Hello, and welcome to day two of ESNS, where we’re spending a few days in the city of Groningen in the Netherlands to sample some of Europe’s best new music talent across the city’s many pubs and clubs.
Each year the festival chooses a country - or region - to highlight above all others, giving some of the continent’s less prolific nations a chance to flourish among the Scandinavian pop and British indie buzz. This year, it’s the turn of neighbours the Czech Republic and Slovakia, of which the latter is hosting some acts during the early evening in a tiny shipping container. Expansive instrumental rock is the order of the day, with first three-piece Our Stories blending intricate introspection with some rather large riffs, and Möbius, who take things in an altogether heavier, doom-laden direction.
Judging by the massive queue stretching down the street outside Vera, Eurosonic has more than caught on to the ongoing charge of Fontaines DC. The hottest ticket of the night, the band’s set is a furious one, justifying every bit of hype they have at the moment and going a hell of a lot further. Frontman Grian Chatten is an intoxicating presence on stage, and barks his way through new single ‘Too Real’ with rage in his eyes, backed up by a melodic but raging torrent of guitars and drums. New song ‘Television Screen’ halts the chaos a little, replacing it with a reserved but anthemic rush, and when ‘Liberty Belle’ closes the set and a moshpit expands at the front of the venue, the Irish quintet put their stamp down as the band of the festival.
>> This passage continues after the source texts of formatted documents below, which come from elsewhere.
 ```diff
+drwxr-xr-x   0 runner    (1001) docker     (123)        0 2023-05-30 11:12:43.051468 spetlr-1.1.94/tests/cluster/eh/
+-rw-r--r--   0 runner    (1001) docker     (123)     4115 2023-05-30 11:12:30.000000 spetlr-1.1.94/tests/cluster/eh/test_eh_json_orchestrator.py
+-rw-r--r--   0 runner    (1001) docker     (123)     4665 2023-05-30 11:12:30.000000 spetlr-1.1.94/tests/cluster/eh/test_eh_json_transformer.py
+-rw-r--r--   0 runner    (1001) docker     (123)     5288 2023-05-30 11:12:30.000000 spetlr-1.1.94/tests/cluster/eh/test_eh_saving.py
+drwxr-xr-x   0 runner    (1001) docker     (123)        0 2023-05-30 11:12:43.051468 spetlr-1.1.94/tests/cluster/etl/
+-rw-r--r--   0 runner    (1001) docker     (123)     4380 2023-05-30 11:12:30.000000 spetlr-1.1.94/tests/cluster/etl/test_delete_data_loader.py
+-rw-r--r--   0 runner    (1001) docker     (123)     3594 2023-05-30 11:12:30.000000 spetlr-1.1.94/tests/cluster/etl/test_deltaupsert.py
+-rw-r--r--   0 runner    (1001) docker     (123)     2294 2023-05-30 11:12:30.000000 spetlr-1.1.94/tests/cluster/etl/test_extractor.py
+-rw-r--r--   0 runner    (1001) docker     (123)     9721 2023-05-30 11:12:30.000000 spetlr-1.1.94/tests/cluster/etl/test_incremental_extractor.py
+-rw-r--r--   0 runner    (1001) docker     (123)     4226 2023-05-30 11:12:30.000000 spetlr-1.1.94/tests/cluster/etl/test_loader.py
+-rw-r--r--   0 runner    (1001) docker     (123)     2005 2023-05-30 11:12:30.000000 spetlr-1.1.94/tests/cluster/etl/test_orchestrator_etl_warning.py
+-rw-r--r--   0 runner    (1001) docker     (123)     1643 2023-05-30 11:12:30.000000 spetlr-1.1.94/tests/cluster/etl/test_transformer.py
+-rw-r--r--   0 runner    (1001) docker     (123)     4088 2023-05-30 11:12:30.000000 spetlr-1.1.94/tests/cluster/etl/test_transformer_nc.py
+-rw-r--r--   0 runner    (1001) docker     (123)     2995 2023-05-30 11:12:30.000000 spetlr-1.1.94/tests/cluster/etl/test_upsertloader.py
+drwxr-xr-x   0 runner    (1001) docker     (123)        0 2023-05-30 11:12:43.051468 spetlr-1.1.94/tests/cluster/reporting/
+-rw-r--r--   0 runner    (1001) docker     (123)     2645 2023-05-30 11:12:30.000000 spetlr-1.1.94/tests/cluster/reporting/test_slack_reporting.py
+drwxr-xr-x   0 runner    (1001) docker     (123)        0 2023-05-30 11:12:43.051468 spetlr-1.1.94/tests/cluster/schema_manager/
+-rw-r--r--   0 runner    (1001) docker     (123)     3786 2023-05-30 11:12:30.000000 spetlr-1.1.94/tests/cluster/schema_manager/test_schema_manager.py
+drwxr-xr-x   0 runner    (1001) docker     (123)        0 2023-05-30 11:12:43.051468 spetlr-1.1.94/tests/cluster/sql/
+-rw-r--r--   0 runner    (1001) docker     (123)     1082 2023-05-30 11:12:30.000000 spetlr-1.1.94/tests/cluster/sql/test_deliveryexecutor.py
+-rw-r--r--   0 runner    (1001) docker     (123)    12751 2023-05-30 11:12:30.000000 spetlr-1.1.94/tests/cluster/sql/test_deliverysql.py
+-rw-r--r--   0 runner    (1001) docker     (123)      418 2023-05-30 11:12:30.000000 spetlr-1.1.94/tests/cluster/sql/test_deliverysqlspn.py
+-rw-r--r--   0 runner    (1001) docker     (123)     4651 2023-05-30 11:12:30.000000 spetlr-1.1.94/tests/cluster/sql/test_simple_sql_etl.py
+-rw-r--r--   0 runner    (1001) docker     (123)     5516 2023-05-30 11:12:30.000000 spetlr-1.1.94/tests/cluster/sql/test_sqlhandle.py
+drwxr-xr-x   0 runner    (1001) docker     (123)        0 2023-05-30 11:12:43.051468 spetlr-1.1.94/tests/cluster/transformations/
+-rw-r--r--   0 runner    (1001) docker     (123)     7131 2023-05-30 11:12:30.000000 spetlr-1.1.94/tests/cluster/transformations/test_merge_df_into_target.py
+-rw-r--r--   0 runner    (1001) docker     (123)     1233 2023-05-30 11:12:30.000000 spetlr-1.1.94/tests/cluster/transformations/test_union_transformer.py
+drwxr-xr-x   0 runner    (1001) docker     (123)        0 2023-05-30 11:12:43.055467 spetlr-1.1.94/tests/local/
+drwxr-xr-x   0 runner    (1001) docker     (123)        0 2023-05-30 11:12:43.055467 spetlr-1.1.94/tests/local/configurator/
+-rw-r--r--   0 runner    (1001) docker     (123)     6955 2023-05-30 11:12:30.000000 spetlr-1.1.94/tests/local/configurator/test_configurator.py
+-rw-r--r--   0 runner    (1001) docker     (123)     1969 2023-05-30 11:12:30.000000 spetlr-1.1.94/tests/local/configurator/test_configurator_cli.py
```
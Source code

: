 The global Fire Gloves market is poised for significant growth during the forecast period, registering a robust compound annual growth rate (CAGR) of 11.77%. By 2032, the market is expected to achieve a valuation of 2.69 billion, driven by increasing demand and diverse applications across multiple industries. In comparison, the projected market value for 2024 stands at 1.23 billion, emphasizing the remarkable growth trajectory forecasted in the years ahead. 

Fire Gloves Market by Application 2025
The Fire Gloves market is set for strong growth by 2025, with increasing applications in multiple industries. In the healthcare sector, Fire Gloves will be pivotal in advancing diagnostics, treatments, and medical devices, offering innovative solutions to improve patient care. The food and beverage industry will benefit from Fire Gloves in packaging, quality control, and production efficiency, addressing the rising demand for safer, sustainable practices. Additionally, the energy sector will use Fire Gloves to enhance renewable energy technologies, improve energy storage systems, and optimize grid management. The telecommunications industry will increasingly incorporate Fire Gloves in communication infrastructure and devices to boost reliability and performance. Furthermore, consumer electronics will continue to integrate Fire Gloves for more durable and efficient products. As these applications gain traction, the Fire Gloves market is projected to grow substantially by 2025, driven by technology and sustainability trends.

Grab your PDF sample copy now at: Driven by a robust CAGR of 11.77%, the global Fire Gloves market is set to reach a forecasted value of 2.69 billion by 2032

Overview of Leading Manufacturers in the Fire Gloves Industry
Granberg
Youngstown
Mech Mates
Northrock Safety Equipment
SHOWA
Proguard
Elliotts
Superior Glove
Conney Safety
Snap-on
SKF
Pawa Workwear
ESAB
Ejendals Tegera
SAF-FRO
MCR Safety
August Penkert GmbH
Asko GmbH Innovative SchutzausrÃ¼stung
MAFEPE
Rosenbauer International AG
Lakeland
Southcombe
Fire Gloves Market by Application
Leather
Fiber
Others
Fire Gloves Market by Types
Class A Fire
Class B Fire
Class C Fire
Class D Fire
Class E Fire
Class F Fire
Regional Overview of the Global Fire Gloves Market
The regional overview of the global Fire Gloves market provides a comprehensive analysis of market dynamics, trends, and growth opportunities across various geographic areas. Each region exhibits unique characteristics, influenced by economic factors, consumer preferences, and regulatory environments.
The young Austrian artist Avec may usually perform as a solo artist, but on stage she’s supported by a full backing band, saxophonists, backing vocalists and all adding texture to her upbeat folk-esque pop. Think of a cross somewhere between Bon Iver and Daughter but with more bite and you’re almost there.
They’re given a run for their money by countrymen The Murder Capital, though. Taking to the upstairs room at Huis De Beures on Groningen’s main square, the band - with only one recorded song to their name - make a cacophonous noise and stage theatrics that could make them stars very, very soon. Vocalist James McGovern towers over the crowd centre stage, eyeballing the front row and barking his way through songs of discontent over stabs of Protomartyr-esque post-punk. When they close with debut single ‘Feeling Fades’, crowdsurfers get lifted up and a simply biblical noise bursts out of the speakers, indicating that The Murder Capital have truly arrived.
After beginning life in 2016 as a solo artist, Pip Blom are now well and truly a full-band unit, with Amsterdam-based Pip performing alongside brother Tender Blom on guitar and friends Darek Mercks and Gini Cameron on bass and drums. Together, they create an incredible force of noise on stage, with tracks from their most recent EP, 2018’s ‘Paycheck’, giving their set a grittier, altogether darker feel with their urgent, scuzzy guitar riffs proving why they’re one of the most exciting rock bands to come out of the Netherlands in recent years.
Leeds-based trio Drahla said “expect more sax” in early 2018 when hinting towards a debut full-length, and tonight at Huis de Beurs they deliver precisely that, the parping of Christopher Duffin taking literal centre-stage (after a cheeky rendition of that ‘Baker Street’ solo during their line check). Their driving, dark post-punk suits the post-midnight packed-out venue, a stark change visually to their predecessors on the stage, but no less intense.